Transformation of B. megaterium and protein induction

    Besides cloning, we also spent much time in this step. As we’ve introduced in Introduction, though B. megateium is an ideal host for heterogeneous protein expression, transformation of it have troubled lots of researchers. At least three different types of transformations have we tried from May to October. Fortunately, we found that this year, FAFU-iGEM was also in fronted with this problem because their aimed engineering bacterium is B. megaterium too. It indicates that, once one of us have succeeded in transformation, the other team may also make it by collaboration. And finally, FAFu-iGEM made it, and with their help, we transformed our constructed vectors to B. megaterium and went on the following steps.

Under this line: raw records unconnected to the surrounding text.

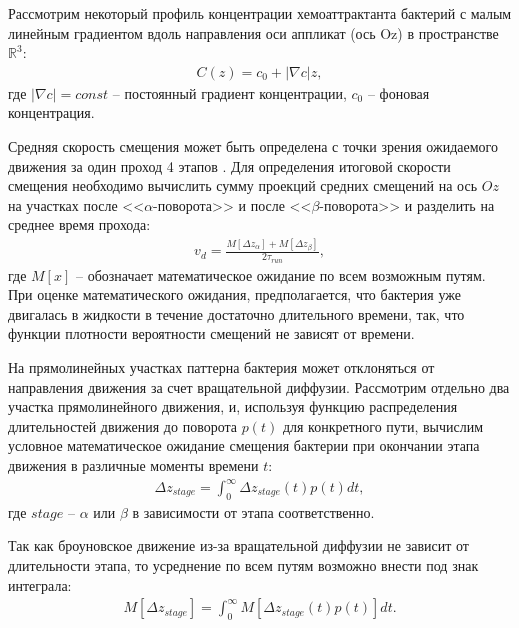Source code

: Рассмотрим некоторый профиль концентрации хемоаттрактанта бактерий с малым линейным градиентом вдоль направления оси аппликат (ось Oz) в пространстве $\mathbb{R}^3$:
\begin{equation}
    \begin{aligned}
        C(z) = c_0 + |\nabla c| z,
    \label{eq:linear-concentration}
    \end{aligned}
\end{equation}
где $|\nabla c|=const$ -- постоянный градиент концентрации, $c_0$ -- фоновая концентрация.

Средняя скорость смещения может быть определена с точки зрения ожидаемого движения за один проход 4 этапов \cite{locsei_persistence_2007}. Для определения итоговой скорости смещения необходимо вычислить сумму проекций средних смещений на ось $Oz$ на участках после <<$\alpha$-поворота>> и после <<$\beta$-поворота>> и разделить на среднее время прохода:
\begin{equation}
    \begin{aligned}
        v_d=\frac{M[\Delta z_{\alpha}] + M[\Delta z_{\beta}]}{{2\tau_{run}}},
    \label{eq:drift-speed-alpha-beta}
    \end{aligned}
\end{equation}
где $M[x]$ -- обозначает математическое ожидание по всем возможным путям. При оценке математического ожидания, предполагается, что бактерия уже двигалась в жидкости в течение достаточно длительного времени, так, что функции плотности вероятности смещений не зависят от времени. 

На прямолинейных участках паттерна бактерия может отклоняться от направления движения за счет вращательной диффузии. Рассмотрим отдельно два участка прямолинейного движения, и, используя функцию распределения длительностей движения до поворота $p(t)$ для конкретного пути, вычислим условное математическое ожидание смещения бактерии при окончании этапа движения в различные моменты времени $t$:
\begin{equation}
    \begin{aligned}
        \Delta z_{stage}=\int_0^{\infty} \Delta z_{stage}(t)p(t)dt,
    \label{eq:displacement-integral-time}
    \end{aligned}
\end{equation}
где $stage$ -- $\alpha$ или $\beta$ в зависимости от этапа соответственно.

Так как броуновское движение из-за вращательной диффузии не зависит от длительности этапа, то усреднение по всем путям возможно внести под знак интеграла:
\begin{equation}
    \begin{aligned}
        M[\Delta z_{stage}]=\int_0^{\infty} M[\Delta z_{stage}(t)p(t)]dt.
    \label{eq:mean-displacement-integral-time}
    \end{aligned}
\end{equation}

Figure 2 Gram stain of B. megaterium(left) and E. coli(right).

Figure 3 Transformants of RdhANP-pHIS1525(left) and RdhANP-pSPAsp-h(right) on petric plates.

Optimization of the RBS

Parts Descriptions Links
BBa_K2462003 Promoters for Bacillus megaterium http://parts.igem.org/Part:BBa_K2462003
BBa_K2462004 Promoters for Bacillus megaterium http://parts.igem.org/Part:BBa_K2462004
BBa_K2462001 RBS for Bacillus megaterium http://parts.igem.org/Part:BBa_K2462001
BBa_K2462002 RBS for Bacillus megaterium http://parts.igem.org/Part:BBa_K2462002
BBa_K2462006 Promoter+RBS http://parts.igem.org/Part:BBa_K2462006

Verification of RdhANP-overexpression B. megaterium’s dehalogenation

    To verify the expression of RdhANP-pHIS1525 and RdhANP-pSPAsp-hp transformed B. megaterium, we’d first induce the production of RdhANP and then purify it by the His-tag linked to the N-terminal of it. By constructing in vitro proof-to-concept experiment, we’d directly verify RdhANP’s ability to dehalogenate organohalides. However, due to lots of objective limitation, we are not able to confirm its expression and activity by SDS-PAGE and in vitro dehalogenation experiment respectively. But we squeezed our time and tried to demonstrate its activity of dehalogenation by HPLC. Unfortunately, just as a saying goes, haste makes waste, the result came out to be disappointing. It just showed us the opposite output to what we’ve expected. Maybe there’s something wrong with our induction of protein production. And the teacher in Testing Center of WHU told us, the strain of B. megaterium we are testing may have produced some proteins that greatly interfere our result. Below we still show our ‘seemly wrong’ result and if time permits, we might do more researches to find out the reasons behind these result.

B. megaterium Transformed with rdhANP Untransformed with rdhANP
Induced by xylose 240.43686/166.5164,
230.89482/166.51640
83.32761/194.26079
Uninduced by xylose 152.95309/81.39657 120min/0min

Table. Values of Peak Area of the peak at 6s of different groups when induced for 0min(after slash) and 120min(before slash)

    3,5-dichloro-2-hydroxybenzoic acid as substrate and induced at 17℃. Standard Curve indicates that the peak of 3,5-dichloro-2-hydroxybenzoic acid should appear around 6s when stimulated by light of 285.16nm.

Figure 4. Comparison of output of HPLC with expectation.

     Orange line stands for no change of the amount of substrate. Dots colored differently indicate result under different conditions: green for transformed and induced group; blue for untransformed but induced group; yellow for transformed but induced group.